Nice job. Looks like you got a cool above ground RR. Later RJD


----------



## Tom Parkins (Jan 2, 2008)

Agree that most Aristo steam has a little too much shine. You did nice work on the weathering. And thanks for sharing that video. Sorta makes me eager to go out and run some trains. Hopefully this weekend. 

One question? What's with the dude in the white duds on the platform next to that giant steam engine. Shoot I get near a real coal burner and I am soon ashened wtih maybe a few grease and oli stains to boot. That dude looks ready for the diesel era. Or at least the tennis courts. Apparently not much of a railfan either. No camera, and not much interest in that great looking locomotive. Oh the fun we have in miniature. 

Thanks for sharing. 

Tom P


----------



## main131 (Jan 3, 2008)

What's with the dude in the white duds on the platform next to that giant steam engine.

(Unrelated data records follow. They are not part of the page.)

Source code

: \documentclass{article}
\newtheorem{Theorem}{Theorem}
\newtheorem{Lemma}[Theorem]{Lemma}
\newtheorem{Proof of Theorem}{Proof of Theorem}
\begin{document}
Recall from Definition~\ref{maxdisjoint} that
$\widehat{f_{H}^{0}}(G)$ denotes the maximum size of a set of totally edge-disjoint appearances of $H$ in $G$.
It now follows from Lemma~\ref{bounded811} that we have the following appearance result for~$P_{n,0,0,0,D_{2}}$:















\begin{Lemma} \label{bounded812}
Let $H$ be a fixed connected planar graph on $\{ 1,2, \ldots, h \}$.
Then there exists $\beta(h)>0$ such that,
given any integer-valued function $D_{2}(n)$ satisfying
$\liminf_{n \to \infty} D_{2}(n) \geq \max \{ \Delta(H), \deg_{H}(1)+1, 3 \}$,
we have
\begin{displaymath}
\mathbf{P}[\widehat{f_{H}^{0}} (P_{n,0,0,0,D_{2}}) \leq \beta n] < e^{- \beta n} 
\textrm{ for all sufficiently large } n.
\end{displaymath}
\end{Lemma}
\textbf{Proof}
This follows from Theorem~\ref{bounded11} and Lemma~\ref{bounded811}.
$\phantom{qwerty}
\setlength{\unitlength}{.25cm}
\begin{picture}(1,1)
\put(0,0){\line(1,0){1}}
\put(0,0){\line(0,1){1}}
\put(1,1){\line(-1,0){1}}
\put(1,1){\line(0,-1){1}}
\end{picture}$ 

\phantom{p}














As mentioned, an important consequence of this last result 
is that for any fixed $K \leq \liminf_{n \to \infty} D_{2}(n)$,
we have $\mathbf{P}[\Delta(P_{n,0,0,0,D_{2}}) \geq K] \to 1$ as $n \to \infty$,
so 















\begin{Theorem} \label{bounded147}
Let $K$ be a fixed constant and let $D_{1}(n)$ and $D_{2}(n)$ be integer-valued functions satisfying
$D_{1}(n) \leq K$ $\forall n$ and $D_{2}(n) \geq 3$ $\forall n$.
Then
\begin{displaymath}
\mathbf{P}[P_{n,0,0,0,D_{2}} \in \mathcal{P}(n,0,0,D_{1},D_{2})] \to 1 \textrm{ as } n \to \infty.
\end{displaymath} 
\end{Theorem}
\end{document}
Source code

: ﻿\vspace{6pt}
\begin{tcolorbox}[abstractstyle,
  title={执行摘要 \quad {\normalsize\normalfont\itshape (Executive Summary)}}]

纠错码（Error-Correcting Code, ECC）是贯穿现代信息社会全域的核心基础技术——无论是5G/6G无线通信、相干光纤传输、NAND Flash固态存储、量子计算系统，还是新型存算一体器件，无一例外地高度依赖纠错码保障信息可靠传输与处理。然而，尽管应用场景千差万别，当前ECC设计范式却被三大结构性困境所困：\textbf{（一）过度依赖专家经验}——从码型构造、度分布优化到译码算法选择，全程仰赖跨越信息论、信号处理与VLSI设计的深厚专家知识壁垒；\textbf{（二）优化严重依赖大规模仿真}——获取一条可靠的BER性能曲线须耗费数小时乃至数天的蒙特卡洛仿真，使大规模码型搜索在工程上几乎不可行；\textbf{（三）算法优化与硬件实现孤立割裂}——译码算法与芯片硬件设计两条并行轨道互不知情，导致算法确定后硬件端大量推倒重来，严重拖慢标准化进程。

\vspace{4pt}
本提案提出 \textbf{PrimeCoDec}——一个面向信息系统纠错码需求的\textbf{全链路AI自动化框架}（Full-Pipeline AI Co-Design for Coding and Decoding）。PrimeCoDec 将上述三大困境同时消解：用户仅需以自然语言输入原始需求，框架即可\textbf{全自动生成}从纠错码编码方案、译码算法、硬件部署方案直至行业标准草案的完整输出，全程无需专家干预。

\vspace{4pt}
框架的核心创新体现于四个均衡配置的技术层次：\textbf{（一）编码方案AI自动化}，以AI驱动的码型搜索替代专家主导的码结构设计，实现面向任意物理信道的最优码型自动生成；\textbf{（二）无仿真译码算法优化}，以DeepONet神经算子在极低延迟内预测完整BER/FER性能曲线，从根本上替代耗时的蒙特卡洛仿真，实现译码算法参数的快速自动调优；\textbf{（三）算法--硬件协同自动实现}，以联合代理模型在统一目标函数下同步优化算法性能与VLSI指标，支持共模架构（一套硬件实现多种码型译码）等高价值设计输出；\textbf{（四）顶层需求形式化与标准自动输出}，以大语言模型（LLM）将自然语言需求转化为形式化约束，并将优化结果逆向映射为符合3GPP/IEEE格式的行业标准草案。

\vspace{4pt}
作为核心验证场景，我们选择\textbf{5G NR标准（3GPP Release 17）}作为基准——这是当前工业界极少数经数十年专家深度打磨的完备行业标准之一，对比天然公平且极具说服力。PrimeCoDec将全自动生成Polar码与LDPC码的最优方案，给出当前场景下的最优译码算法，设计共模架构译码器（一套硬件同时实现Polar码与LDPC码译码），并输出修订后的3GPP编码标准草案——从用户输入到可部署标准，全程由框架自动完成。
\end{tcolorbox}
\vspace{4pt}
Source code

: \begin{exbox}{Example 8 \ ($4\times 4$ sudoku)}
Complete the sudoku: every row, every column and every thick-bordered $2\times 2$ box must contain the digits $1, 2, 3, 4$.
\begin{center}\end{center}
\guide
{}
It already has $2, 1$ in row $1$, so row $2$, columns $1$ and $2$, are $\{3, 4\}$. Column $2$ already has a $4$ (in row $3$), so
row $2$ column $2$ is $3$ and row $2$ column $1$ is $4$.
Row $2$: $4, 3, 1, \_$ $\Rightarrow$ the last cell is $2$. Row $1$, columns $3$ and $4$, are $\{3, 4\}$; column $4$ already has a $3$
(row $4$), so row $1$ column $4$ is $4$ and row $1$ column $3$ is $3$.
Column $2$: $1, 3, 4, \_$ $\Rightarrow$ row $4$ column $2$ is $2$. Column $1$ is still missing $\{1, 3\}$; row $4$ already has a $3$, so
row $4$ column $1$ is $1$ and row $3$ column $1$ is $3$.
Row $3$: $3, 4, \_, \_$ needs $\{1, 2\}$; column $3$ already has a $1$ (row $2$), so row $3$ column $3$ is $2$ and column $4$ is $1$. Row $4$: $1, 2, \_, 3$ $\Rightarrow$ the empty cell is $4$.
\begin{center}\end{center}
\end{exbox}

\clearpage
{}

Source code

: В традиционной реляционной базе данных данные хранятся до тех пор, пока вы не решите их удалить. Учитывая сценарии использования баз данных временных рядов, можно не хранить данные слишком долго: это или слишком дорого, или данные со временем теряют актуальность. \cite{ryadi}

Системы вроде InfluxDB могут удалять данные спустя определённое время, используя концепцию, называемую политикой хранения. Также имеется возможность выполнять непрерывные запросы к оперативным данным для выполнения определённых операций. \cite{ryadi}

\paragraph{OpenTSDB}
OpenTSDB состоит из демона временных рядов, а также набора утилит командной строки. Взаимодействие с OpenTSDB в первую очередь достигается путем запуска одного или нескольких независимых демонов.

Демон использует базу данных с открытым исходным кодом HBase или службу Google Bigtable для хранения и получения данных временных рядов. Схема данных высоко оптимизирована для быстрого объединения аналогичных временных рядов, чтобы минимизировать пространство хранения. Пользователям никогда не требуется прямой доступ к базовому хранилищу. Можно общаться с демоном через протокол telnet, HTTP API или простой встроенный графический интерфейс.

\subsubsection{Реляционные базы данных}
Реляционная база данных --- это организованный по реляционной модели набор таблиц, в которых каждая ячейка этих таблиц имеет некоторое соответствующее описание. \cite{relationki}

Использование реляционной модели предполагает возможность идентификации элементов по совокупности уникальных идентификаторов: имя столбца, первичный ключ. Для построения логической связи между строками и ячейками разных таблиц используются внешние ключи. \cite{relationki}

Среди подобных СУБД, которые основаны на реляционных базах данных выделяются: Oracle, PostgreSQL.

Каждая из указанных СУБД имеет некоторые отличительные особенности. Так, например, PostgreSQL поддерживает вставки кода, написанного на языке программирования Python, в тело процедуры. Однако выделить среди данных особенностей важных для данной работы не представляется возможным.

That 'dude' has been hanging around now for some time.
I will give him the summer and if he dosn't show some enthusiasm I will 'take his feet from under him. wooosh!


----------



## lownote (Jan 3, 2008)

Very nicely done! That's just the perfect amount of weathering and it really makes the mallett look great


----------



## aceinspp (Jan 2, 2008)

I think he is one of those Havana guys. Just needs one of Greg's stogies. Later RJD


----------



## markoles (Jan 2, 2008)

Looks great!

I agree, the aristo steamers look a little shiny out of the box. Especially the wheels and siderods. Oh well, that's what black and silver paint are for, right?


----------